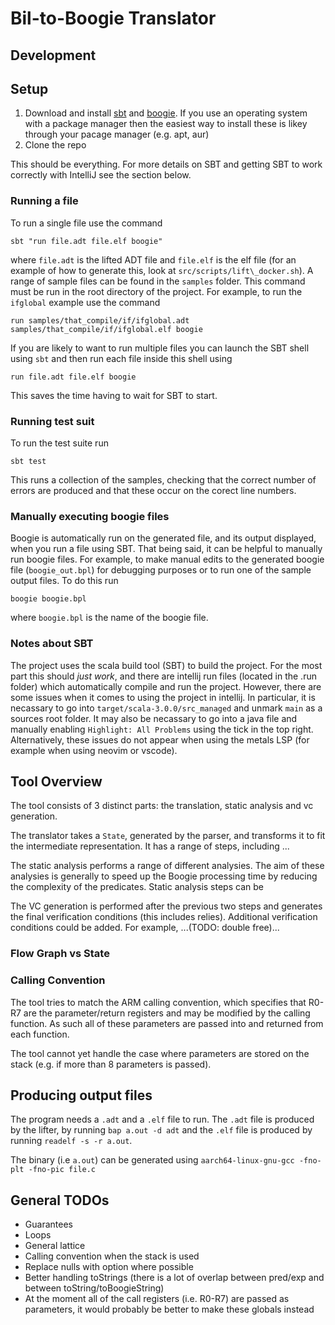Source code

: # Bil-to-Boogie Translator

## Development 

## Setup 

 1. Download and install [sbt](https://www.scala-sbt.org/download.html) and [boogie](https://github.com/boogie-org/boogie#installation). If you use an operating system with a package manager then the easiest way to install these is likey through your pacage manager (e.g. apt, aur)
 2. Clone the repo

This should be everything. For more details on SBT and getting SBT to work correctly with IntelliJ see the section below.

### Running a file

To run a single file use the command 

`sbt "run file.adt file.elf boogie"`

where `file.adt` is the lifted ADT file and `file.elf` is the elf file (for an example of how to generate this, look at `src/scripts/lift\_docker.sh`). A range of sample files can be found in the `samples` folder. This command must be run in the root directory of the project. For example, to run the `ifglobal` example use the command 

`run samples/that_compile/if/ifglobal.adt samples/that_compile/if/ifglobal.elf boogie`

If you are likely to want to run multiple files you can launch the SBT shell using `sbt` and then run each file inside this shell using

`run file.adt file.elf boogie`

This saves the time having to wait for SBT to start.


### Running test suit

To run the test suite run

`sbt test`

This runs a collection of the samples, checking that the correct number of errors are produced and that these occur on the corect line numbers. 

### Manually executing boogie files

Boogie is automatically run on the generated file, and its output displayed, when you run a file using SBT. That being said, it can be helpful to manually run boogie files. For example, to make manual edits to the generated boogie file (`boogie_out.bpl`) for debugging purposes or to run one of the sample output files. To do this run

`boogie boogie.bpl`

where `boogie.bpl` is the name of the boogie file.


### Notes about SBT

The project uses the scala build tool (SBT) to build the project. For the most part this should *just work*, and there are intellij run files (located in the .run folder) which automatically compile and run the project.
However, there are some issues when it comes to using the project in intellij. In particular, it is necassary to go into `target/scala-3.0.0/src_managed` and unmark `main` as a sources root folder. It may also be necassary
to go into a java file and manually enabling `Highlight: All Problems` using the tick in the top right.
Alternatively, these issues do not appear when using the metals LSP (for example when using neovim or vscode).

## Tool Overview

The tool consists of 3 distinct parts: the translation, static analysis and vc generation. 

The translator takes a `State`, generated by the parser, and transforms it to fit the intermediate representation. It has a range of steps, including ...

The static analysis performs a range of different analysies. The aim of these analysies is generally to speed up the Boogie processing time by reducing the complexity of the predicates. Static analysis steps can be 

The VC generation is performed after the previous two steps and generates the final verification conditions (this includes relies). 
Additional verification conditions could be added. For example, ...(TODO: double free)...

### Flow Graph vs State

### Calling Convention

The tool tries to match the ARM calling convention, which specifies that R0-R7 are the parameter/return registers and may be modified by the calling function. As such all of these parameters are passed into and returned from each function.

The tool cannot yet handle the case where parameters are stored on the stack (e.g. if more than 8 parameters is passed). 


## Producing output files

The program needs a `.adt` and a `.elf` file to run.
The `.adt` file is produced by the lifter, by running `bap a.out -d adt`
and the `.elf` file is produced by running `readelf -s -r a.out`.

The binary (i.e `a.out`) can be generated using 
`aarch64-linux-gnu-gcc -fno-plt -fno-pic file.c`



## General TODOs

 - Guarantees
 - Loops
 - General lattice
 - Calling convention when the stack is used
 - Replace nulls with option where possible
 - Better handling toStrings (there is a lot of overlap between pred/exp and between toString/toBoogieString)
 - At the moment all of the call registers (i.e. R0-R7) are passed as parameters, it would probably be better to make these globals instead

______

= Activity =
In the listing above, find the line containing "Boogie is automatically" and the line containing "The tool tries", then quote both, plus every line between them, exactly as written.

= Answer for the task =
Boogie is automatically run on the generated file, and its output displayed, when you run a file using SBT. That being said, it can be helpful to manually run boogie files. For example, to make manual edits to the generated boogie file (`boogie_out.bpl`) for debugging purposes or to run one of the sample output files. To do this run

`boogie boogie.bpl`

where `boogie.bpl` is the name of the boogie file.


### Notes about SBT

The project uses the scala build tool (SBT) to build the project. For the most part this should *just work*, and there are intellij run files (located in the .run folder) which automatically compile and run the project.
However, there are some issues when it comes to using the project in intellij. In particular, it is necassary to go into `target/scala-3.0.0/src_managed` and unmark `main` as a sources root folder. It may also be necassary
to go into a java file and manually enabling `Highlight: All Problems` using the tick in the top right.
Alternatively, these issues do not appear when using the metals LSP (for example when using neovim or vscode).

## Tool Overview

The tool consists of 3 distinct parts: the translation, static analysis and vc generation. 

The translator takes a `State`, generated by the parser, and transforms it to fit the intermediate representation. It has a range of steps, including ...

The static analysis performs a range of different analysies. The aim of these analysies is generally to speed up the Boogie processing time by reducing the complexity of the predicates. Static analysis steps can be 

The VC generation is performed after the previous two steps and generates the final verification conditions (this includes relies). 
Additional verification conditions could be added. For example, ...(TODO: double free)...

### Flow Graph vs State

### Calling Convention

The tool tries to match the ARM calling convention, which specifies that R0-R7 are the parameter/return registers and may be modified by the calling function. As such all of these parameters are passed into and returned from each function.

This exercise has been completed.